Records from a data collection
* * * * * * * * *
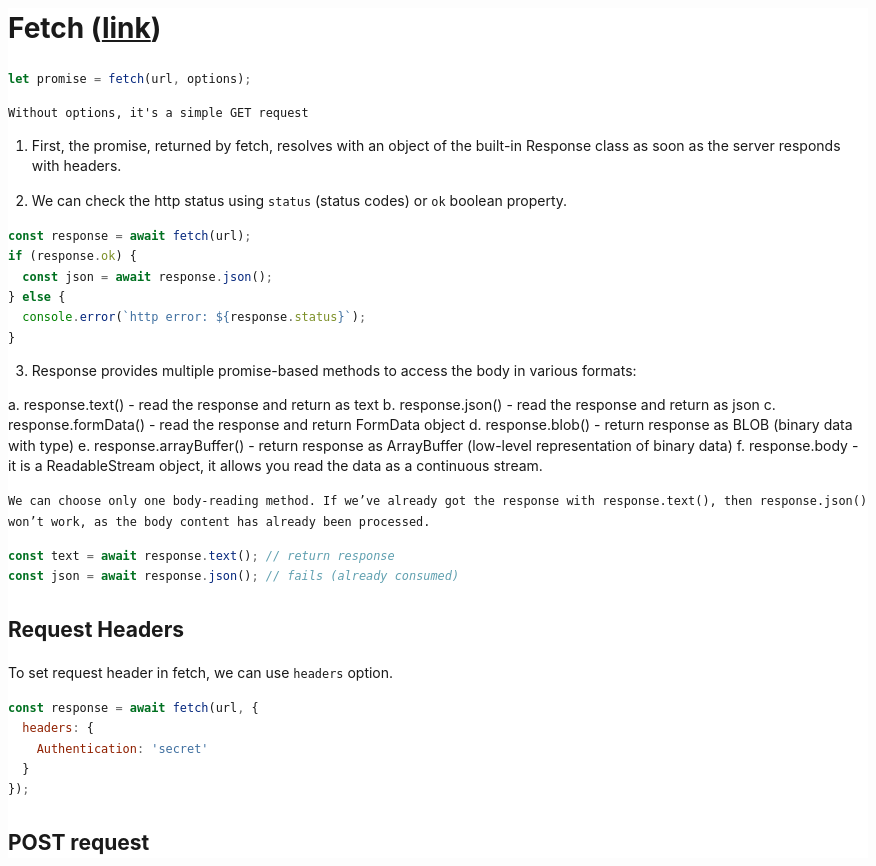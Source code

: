 # Fetch ([link](https://javascript.info/fetch))

```javascript
let promise = fetch(url, options);
```

`Without options, it's a simple GET request`

1. First, the promise, returned by fetch, resolves with an object of the built-in Response class as soon as the server responds with headers.

2. We can check the http status using `status` (status codes) or `ok` boolean property.

```javascript
const response = await fetch(url);
if (response.ok) {
  const json = await response.json();
} else {
  console.error(`http error: ${response.status}`);
}
```

3. Response provides multiple promise-based methods to access the body in various formats:

a. response.text() - read the response and return as text
b. response.json() - read the response and return as json
c. response.formData() - read the response and return FormData object
d. response.blob() - return response as BLOB (binary data with type)
e. response.arrayBuffer() - return response as ArrayBuffer (low-level representation of binary data)
f. response.body - it is a ReadableStream object, it allows you read the data as a continuous stream.

`We can choose only one body-reading method. If we’ve already got the response with response.text(), then response.json() won’t work, as the body content has already been processed.`

```javascript
const text = await response.text(); // return response
const json = await response.json(); // fails (already consumed)
```

## Request Headers

To set request header in fetch, we can use `headers` option.

```javascript
const response = await fetch(url, {
  headers: {
    Authentication: 'secret'
  }
});
```

## POST request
* * * * * * * * *
▸ Exercise directions
Every line above from the line with "3. Response provides" to the line with "b. response.json() - read", both included, must be reproduced exactly, and no other line may appear.

▸ Solution to the exercise
3. Response provides multiple promise-based methods to access the body in various formats:

a. response.text() - read the response and return as text
b. response.json() - read the response and return as json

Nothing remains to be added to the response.